▶ Exercise:
From the entries below, copy each line in which the word "svmr" occurs.

*** Opening of Data listing ***

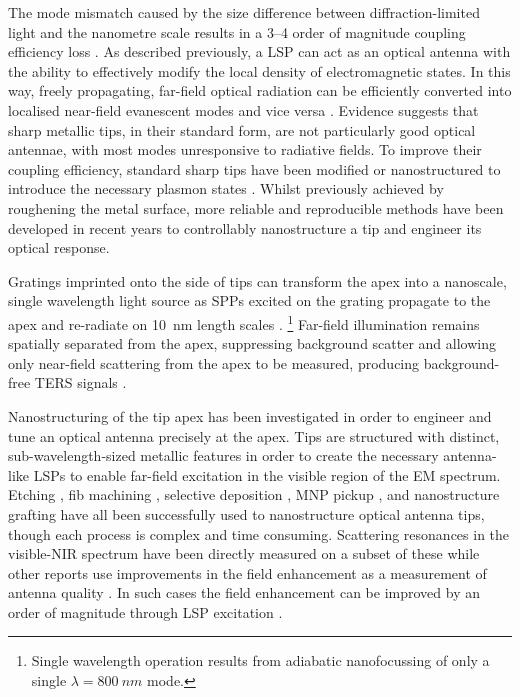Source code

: \documentclass{article}
\begin{document}
The mode mismatch caused by the size difference between diffraction-limited light and the nanometre scale results in a 3--4 order of magnitude coupling efficiency loss \cite{berweger2010}. As described previously, a LSP can act as an optical antenna with the ability to effectively modify the local density of electromagnetic states. In this way, freely propagating, far-field optical radiation can be efficiently converted into localised near-field evanescent modes and vice versa \cite{novotny2006, novotny2011}. Evidence suggests that sharp metallic tips, in their standard form, are not particularly good optical antennae, with most modes unresponsive to radiative fields. To improve their coupling efficiency, standard sharp tips have been modified or nanostructured to introduce the necessary plasmon states \cite{mauser2014}. Whilst previously achieved by roughening the metal surface, more reliable and reproducible methods have been developed in recent years to controllably nanostructure a tip and engineer its optical response.

Gratings imprinted onto the side of tips can transform the apex into a nanoscale, single wavelength light source as SPPs excited on the grating propagate to the apex and re-radiate on \SI{10}{nm} length scales \cite{ropers2007, neacsu2010}.%
\footnote{Single wavelength operation results from adiabatic nanofocussing of only a single $\lambda=\SI{800}{nm}$ mode.}
Far-field illumination remains spatially separated from the apex, suppressing background scatter and allowing only near-field scattering from the apex to be measured, producing background-free TERS signals \cite{berweger2010, berweger2012}.

Nanostructuring of the tip apex has been investigated in order to engineer and tune an optical antenna precisely at the apex. Tips are structured with distinct, sub-wavelength-sized metallic features in order to create the necessary antenna-like LSPs to enable far-field excitation in the visible region of the EM spectrum. Etching \cite{uebel2013, kharintsev2013}, \gls{fib} machining \cite{weber2010, fleischer2011, maouli2015}, selective deposition \cite{zou2009}, MNP pickup \cite{denisyuk2012}, and nanostructure grafting \cite{huth2013} have all been successfully used to nanostructure optical antenna tips, though each process is complex and time consuming. Scattering resonances in the visible-NIR spectrum have been directly measured on a subset of these \cite{zou2009, maouli2015} while other reports use improvements in the field enhancement as a measurement of antenna quality \cite{umakoshi2012, huth2013, kharintsev2013}. In such cases the field enhancement can be improved by an order of magnitude through LSP excitation \cite{weber2010, fleischer2011, umakoshi2012}.
\end{document}
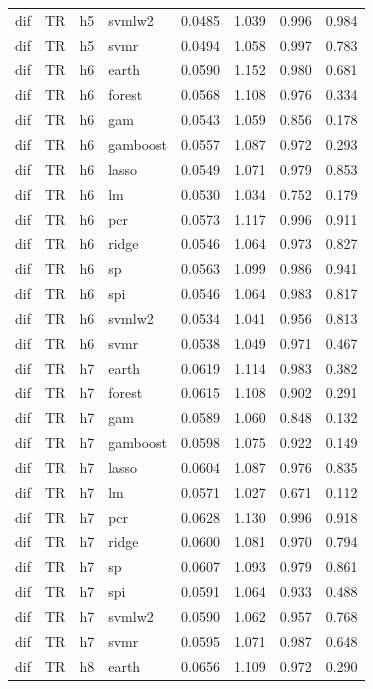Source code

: \begin{ThreePartTable}
\begin{longtable}[t]{llclcccc}
dif & TR & h5 & svmlw2 & 0.0485 & 1.039 & 0.996 & 0.984\\
dif & TR & h5 & svmr & 0.0494 & 1.058 & 0.997 & 0.783\\
\addlinespace
dif & TR & h6 & earth & 0.0590 & 1.152 & 0.980 & 0.681\\
dif & TR & h6 & forest & 0.0568 & 1.108 & 0.976 & 0.334\\
dif & TR & h6 & gam & 0.0543 & 1.059 & 0.856 & 0.178\\
dif & TR & h6 & gamboost & 0.0557 & 1.087 & 0.972 & 0.293\\
dif & TR & h6 & lasso & 0.0549 & 1.071 & 0.979 & 0.853\\
dif & TR & h6 & lm & 0.0530 & 1.034 & 0.752 & 0.179\\
dif & TR & h6 & pcr & 0.0573 & 1.117 & 0.996 & 0.911\\
dif & TR & h6 & ridge & 0.0546 & 1.064 & 0.973 & 0.827\\
dif & TR & h6 & sp & 0.0563 & 1.099 & 0.986 & 0.941\\
dif & TR & h6 & spi & 0.0546 & 1.064 & 0.983 & 0.817\\
dif & TR & h6 & svmlw2 & 0.0534 & 1.041 & 0.956 & 0.813\\
dif & TR & h6 & svmr & 0.0538 & 1.049 & 0.971 & 0.467\\
\addlinespace
dif & TR & h7 & earth & 0.0619 & 1.114 & 0.983 & 0.382\\
dif & TR & h7 & forest & 0.0615 & 1.108 & 0.902 & 0.291\\
dif & TR & h7 & gam & 0.0589 & 1.060 & 0.848 & 0.132\\
dif & TR & h7 & gamboost & 0.0598 & 1.075 & 0.922 & 0.149\\
dif & TR & h7 & lasso & 0.0604 & 1.087 & 0.976 & 0.835\\
dif & TR & h7 & lm & 0.0571 & 1.027 & 0.671 & 0.112\\
dif & TR & h7 & pcr & 0.0628 & 1.130 & 0.996 & 0.918\\
dif & TR & h7 & ridge & 0.0600 & 1.081 & 0.970 & 0.794\\
dif & TR & h7 & sp & 0.0607 & 1.093 & 0.979 & 0.861\\
dif & TR & h7 & spi & 0.0591 & 1.064 & 0.933 & 0.488\\
dif & TR & h7 & svmlw2 & 0.0590 & 1.062 & 0.957 & 0.768\\
dif & TR & h7 & svmr & 0.0595 & 1.071 & 0.987 & 0.648\\
\addlinespace
dif & TR & h8 & earth & 0.0656 & 1.109 & 0.972 & 0.290\\

\end{longtable}
\end{ThreePartTable}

*** Close of Data listing ***

▶ Response to this task:
dif & TR & h5 & svmr & 0.0494 & 1.058 & 0.997 & 0.783\\
dif & TR & h6 & svmr & 0.0538 & 1.049 & 0.971 & 0.467\\
dif & TR & h7 & svmr & 0.0595 & 1.071 & 0.987 & 0.648\\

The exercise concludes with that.